人の気配がしない所を見ると、住民はどこかへ避難したのかもしれない。丹芭はざっと状況を見ると、静音に村奥のひときわ大きい建物を示した。

「とりあえず、あの建物が詰所だ。幸いあそこはまだ無事みてぇだから、ひとまずあそこに逃げ込むぞ」

 村に攻め入られてから時間が経過しているのか、周辺に敵らしき姿は無く。丹芭は詰所に向かう途中、敵が誰なのかという見当をつけることもできず、もどかしそうに「くそ」と毒づいていた。

 移民の村が攻められるとなると、純粋に丹芭率いる海兵隊への恨みが原因なのだろうか。逃げるさなかで静音は考えていた。

 しかし、もし村を襲ったのが彼らを敵視する相手なら、とっくに彼らの詰所に火を放ったりしているはずだ。未だ無傷の詰所を遠巻きに眺めそんな事を疑問に思いつつ、静音は丹芭の背を追っていた、その時であった。

「伏せろ!」

 丹芭が鋭く叫んだのが先か、静音の頭上を何かが飛んで行ったのが先か。動く間もなく静音の頭をかすめたのは、なんと山羊であった。

「な、何ですか、これ……」

 思わず静音が声を震わせたのも無理はない。山羊、とはいっても、その頭は骸骨であり、体の随所随所の肉が腐りずり下がっているのだ。

 動物と呼ぶにはおぞましさが過ぎる存在、これは──あやかしだ。静音はすぐに理解したが、いざ対峙するとどうしていいかわからずにその場に立ち尽くしてしまっていた。

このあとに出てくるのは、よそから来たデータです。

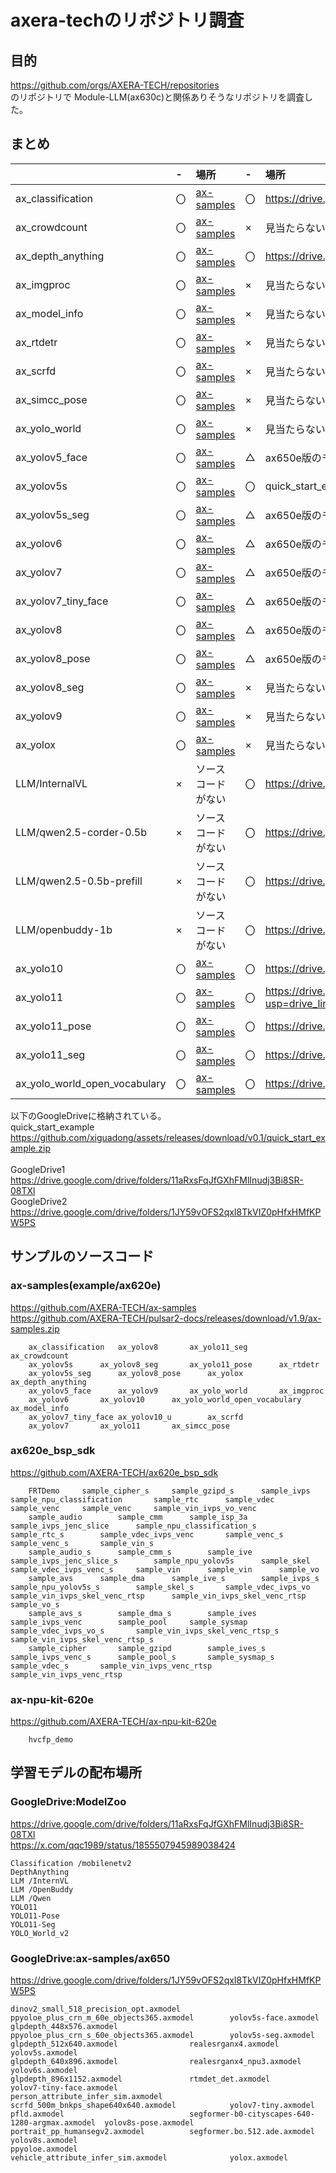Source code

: # axera-techのリポジトリ調査

## 目的

https://github.com/orgs/AXERA-TECH/repositories  
のリポジトリで Module-LLM(ax630c)と関係ありそうなリポジトリを調査した。


## まとめ
| |-|場所|-|場所|
|:----|:----|:----|:----|:----|
| ax_classification|〇|[ax-samples](https://github.com/AXERA-TECH/ax-samples/tree/main/examples/ax620e)|〇|https://drive.google.com/drive/folders/101kKzpUoHzsXft7MqbxWxUeHMxuXzHLf|
| ax_crowdcount|〇|[ax-samples](https://github.com/AXERA-TECH/ax-samples/tree/main/examples/ax620e)|×|見当たらない|
| ax_depth_anything|〇|[ax-samples](https://github.com/AXERA-TECH/ax-samples/tree/main/examples/ax620e)|〇|https://drive.google.com/drive/folders/1cHT7zXHLhg0UuTv4kARbscKb8MJiA-0Z|
| ax_imgproc|〇|[ax-samples](https://github.com/AXERA-TECH/ax-samples/tree/main/examples/ax620e)|×|見当たらない|
| ax_model_info|〇|[ax-samples](https://github.com/AXERA-TECH/ax-samples/tree/main/examples/ax620e)|×|見当たらない|
| ax_rtdetr|〇|[ax-samples](https://github.com/AXERA-TECH/ax-samples/tree/main/examples/ax620e)|×|見当たらない|
| ax_scrfd|〇|[ax-samples](https://github.com/AXERA-TECH/ax-samples/tree/main/examples/ax620e)|×|見当たらない|
| ax_simcc_pose|〇|[ax-samples](https://github.com/AXERA-TECH/ax-samples/tree/main/examples/ax620e)|×|見当たらない|
| ax_yolo_world|〇|[ax-samples](https://github.com/AXERA-TECH/ax-samples/tree/main/examples/ax620e)|×|見当たらない|
| ax_yolov5_face|〇|[ax-samples](https://github.com/AXERA-TECH/ax-samples/tree/main/examples/ax620e)|△|ax650e版のモデルがGoogleDriveにある|
| ax_yolov5s|〇|[ax-samples](https://github.com/AXERA-TECH/ax-samples/tree/main/examples/ax620e)|〇|quick_start_example|
| ax_yolov5s_seg|〇|[ax-samples](https://github.com/AXERA-TECH/ax-samples/tree/main/examples/ax620e)|△|ax650e版のモデルがGoogleDriveにある|
| ax_yolov6|〇|[ax-samples](https://github.com/AXERA-TECH/ax-samples/tree/main/examples/ax620e)|△|ax650e版のモデルがGoogleDriveにある|
| ax_yolov7|〇|[ax-samples](https://github.com/AXERA-TECH/ax-samples/tree/main/examples/ax620e)|△|ax650e版のモデルがGoogleDriveにある|
| ax_yolov7_tiny_face|〇|[ax-samples](https://github.com/AXERA-TECH/ax-samples/tree/main/examples/ax620e)|△|ax650e版のモデルがGoogleDriveにある|
| ax_yolov8|〇|[ax-samples](https://github.com/AXERA-TECH/ax-samples/tree/main/examples/ax620e)|△|ax650e版のモデルがGoogleDriveにある|
| ax_yolov8_pose|〇|[ax-samples](https://github.com/AXERA-TECH/ax-samples/tree/main/examples/ax620e)|△|ax650e版のモデルがGoogleDriveにある|
| ax_yolov8_seg|〇|[ax-samples](https://github.com/AXERA-TECH/ax-samples/tree/main/examples/ax620e)|×|見当たらない|
| ax_yolov9|〇|[ax-samples](https://github.com/AXERA-TECH/ax-samples/tree/main/examples/ax620e)|×|見当たらない|
|ax_yolox|〇|[ax-samples](https://github.com/AXERA-TECH/ax-samples/tree/main/examples/ax620e)|×|見当たらない|
|LLM/InternalVL|×|ソースコードがない|〇|https://drive.google.com/drive/folders/1l5tlsfU43damLJ_eKor8SGtWykqY1jIL|
|LLM/qwen2.5-corder-0.5b|×|ソースコードがない|〇|https://drive.google.com/drive/folders/14gYqz2SvpuWwoHY45M0KGOyRK4Ndo0rK|
|LLM/qwen2.5-0.5b-prefill|×|ソースコードがない|〇|https://drive.google.com/drive/folders/14gYqz2SvpuWwoHY45M0KGOyRK4Ndo0rK|
|LLM/openbuddy-1b|×|ソースコードがない|〇|https://drive.google.com/drive/folders/1pkyj4VyP9URbG5xWrIGNVKJ58QXBZ0Z2|
|ax_yolo10|〇|[ax-samples](https://github.com/AXERA-TECH/ax-samples/tree/main/examples/ax620e)|〇|https://drive.google.com/drive/folders/1ciRJ-WdvlP02J9VXtGrJ2K-mk6pxz8RK|
|ax_yolo11|〇|[ax-samples](https://github.com/AXERA-TECH/ax-samples/tree/main/examples/ax620e)|〇|https://drive.google.com/drive/folders/1ft-WcHucGjOe6tLUUvyEo3DgpCp1SdpN?usp=drive_link|
|ax_yolo11_pose|〇|[ax-samples](https://github.com/AXERA-TECH/ax-samples/tree/main/examples/ax620e)|〇|https://drive.google.com/drive/folders/1xfDNmIF2cKqOyB9Wle9sOJvH3RTCCKEx|
|ax_yolo11_seg|〇|[ax-samples](https://github.com/AXERA-TECH/ax-samples/tree/main/examples/ax620e)|〇|https://drive.google.com/drive/folders/1gyHtMj5ST1_ACVRJAEUAnAV7klya-e9y|
|ax_yolo_world_open_vocabulary|〇|[ax-samples](https://github.com/AXERA-TECH/ax-samples/tree/main/examples/ax620e)|〇|https://drive.google.com/drive/folders/1ftY0PuJGlJh-PaBcLeWgEErkmS4IF7c-|




以下のGoogleDriveに格納されている。<br>	
quick_start_example<br>
https://github.com/xiguadong/assets/releases/download/v0.1/quick_start_example.zip	<br>	
GoogleDrive1<br>
https://drive.google.com/drive/folders/11aRxsFqJfGXhFMlInudj3Bi8SR-08TXl		<br>
GoogleDrive2<br>
https://drive.google.com/drive/folders/1JY59vOFS2qxI8TkVIZ0pHfxHMfKPW5PS		<br>


## サンプルのソースコード

### ax-samples(example/ax620e)
https://github.com/AXERA-TECH/ax-samples<br>
https://github.com/AXERA-TECH/pulsar2-docs/releases/download/v1.9/ax-samples.zip<br>

```
	ax_classification	ax_yolov8		ax_yolo11_seg		ax_crowdcount												
	ax_yolov5s		ax_yolov8_seg		ax_yolo11_pose		ax_rtdetr												
	ax_yolov5s_seg		ax_yolov8_pose		ax_yolox		ax_depth_anything												
	ax_yolov5_face		ax_yolov9		ax_yolo_world		ax_imgproc												
	ax_yolov6		ax_yolov10		ax_yolo_world_open_vocabulary		ax_model_info												
	ax_yolov7_tiny_face	ax_yolov10_u		ax_scrfd														
	ax_yolov7		ax_yolo11		ax_simcc_pose														
```

																
					
### ax620e_bsp_sdk		
https://github.com/AXERA-TECH/ax620e_bsp_sdk<br>

``` 
	FRTDemo		sample_cipher_s		sample_gzipd_s		sample_ivps		sample_npu_classification		sample_rtc		sample_vdec		sample_venc		sample_venc		sample_vin_ivps_vo_venc
	sample_audio		sample_cmm		sample_isp_3a		sample_ivps_jenc_slice		sample_npu_classification_s		sample_rtc_s		sample_vdec_ivps_venc		sample_venc_s		sample_venc_s		sample_vin_s
	sample_audio_s		sample_cmm_s		sample_ive		sample_ivps_jenc_slice_s		sample_npu_yolov5s		sample_skel		sample_vdec_ivps_venc_s		sample_vin		sample_vin		sample_vo
	sample_avs		sample_dma		sample_ive_s		sample_ivps_s		sample_npu_yolov5s_s		sample_skel_s		sample_vdec_ivps_vo		sample_vin_ivps_skel_venc_rtsp		sample_vin_ivps_skel_venc_rtsp		sample_vo_s
	sample_avs_s		sample_dma_s		sample_ives		sample_ivps_venc		sample_pool		sample_sysmap		sample_vdec_ivps_vo_s		sample_vin_ivps_skel_venc_rtsp_s		sample_vin_ivps_skel_venc_rtsp_s		
	sample_cipher		sample_gzipd		sample_ives_s		sample_ivps_venc_s		sample_pool_s		sample_sysmap_s		sample_vdec_s		sample_vin_ivps_venc_rtsp		sample_vin_ivps_venc_rtsp		
```																
### ax-npu-kit-620e		
https://github.com/AXERA-TECH/ax-npu-kit-620e
```
	hvcfp_demo																		
```										
																			
## 学習モデルの配布場所




### GoogleDrive:ModelZoo

https://drive.google.com/drive/folders/11aRxsFqJfGXhFMlInudj3Bi8SR-08TXl  <br>
https://x.com/qqc1989/status/1855507945989038424  <br>

```
Classification /mobilenetv2
DepthAnything  
LLM /InternVL
LLM /OpenBuddy
LLM /Qwen
YOLO11
YOLO11-Pose
YOLO11-Seg 
YOLO_World_v2
```

### GoogleDrive:ax-samples/ax650
https://drive.google.com/drive/folders/1JY59vOFS2qxI8TkVIZ0pHfxHMfKPW5PS  <br>

```
dinov2_small_518_precision_opt.axmodel  ppyoloe_plus_crn_m_60e_objects365.axmodel        yolov5s-face.axmodel
glpdepth_448x576.axmodel                ppyoloe_plus_crn_s_60e_objects365.axmodel        yolov5s-seg.axmodel
glpdepth_512x640.axmodel                realesrganx4.axmodel                             yolov5s.axmodel
glpdepth_640x896.axmodel                realesrganx4_npu3.axmodel                        yolov6s.axmodel
glpdepth_896x1152.axmodel               rtmdet_det.axmodel                               yolov7-tiny-face.axmodel
person_attribute_infer_sim.axmodel      scrfd_500m_bnkps_shape640x640.axmodel            yolov7-tiny.axmodel
pfld.axmodel                            segformer-b0-cityscapes-640-1280-argmax.axmodel  yolov8s-pose.axmodel
portrait_pp_humansegv2.axmodel          segformer.bo.512.ade.axmodel                     yolov8s.axmodel
ppyoloe.axmodel                         vehicle_attribute_infer_sim.axmodel              yolox.axmodel

```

 その様子に、丹芭は強く静音の肩を叩き、叱咤するような語調で言った。

「ぼさっとするな嬢ちゃん!あやかしだ、仲間を呼ばれる前に逃げるぞ」

 山羊は大穴の空いた骸の目で、じっと二人の様子を窺っていた。体が腐敗している為か、ひどい臭いがする。静音は悪臭に吐き気を催しつつ、衣の袖で顔を覆い一歩山羊から離れた。

 すると山羊は震えた呻き声を上げ、威嚇するように彼女の方へ詰め寄ってくる。たまらず静音が数歩下がると、なんと山羊はここぞとばかりに雄叫びと共に跳びかかってきた。

「どけ!」

 恐れるあまり硬直したままの静音に代わり、丹芭は彼女の肩を脇に押しのけ、とっさに腰元から抜いた刀で山羊に切りかかる。するとその刃は腐敗した体にいとも容易く突き刺さり、山羊の妖はその場にどさりと崩れ落ちた。

 一瞬の出来事に、静音はすっかり言葉を失っていた。以前王宮が襲撃された際に見た大蛇とは違い、本当に黄泉から這い上がってきたような姿の妖は、静音にとって恐怖の対象以外の何者でもなかった。

 そんな静音を横目に、丹芭は妖の体から刀を引き抜き、懐から出した布で刀身を拭くとそのまま元の場所へしまい込む。

 静音とは反対にこういった状況には慣れているのか、手際がいい。そんな事に感心していると、彼は一息ついた後に静音を手招きで呼んだ。

「気を抜くな、この一匹だけで村がこんなになるたぁ思えねえ。まだ他に仲間がいるはずだ」

「は、はい」

 答えると静音は、おずおずと丹芭の元へ近寄っていく。山羊の死体もなんとか跨ぎ、ようやく近くにたどり着くと、丹芭は小さく頷いて再び彼らの詰所の方へと駆けて行くのであった。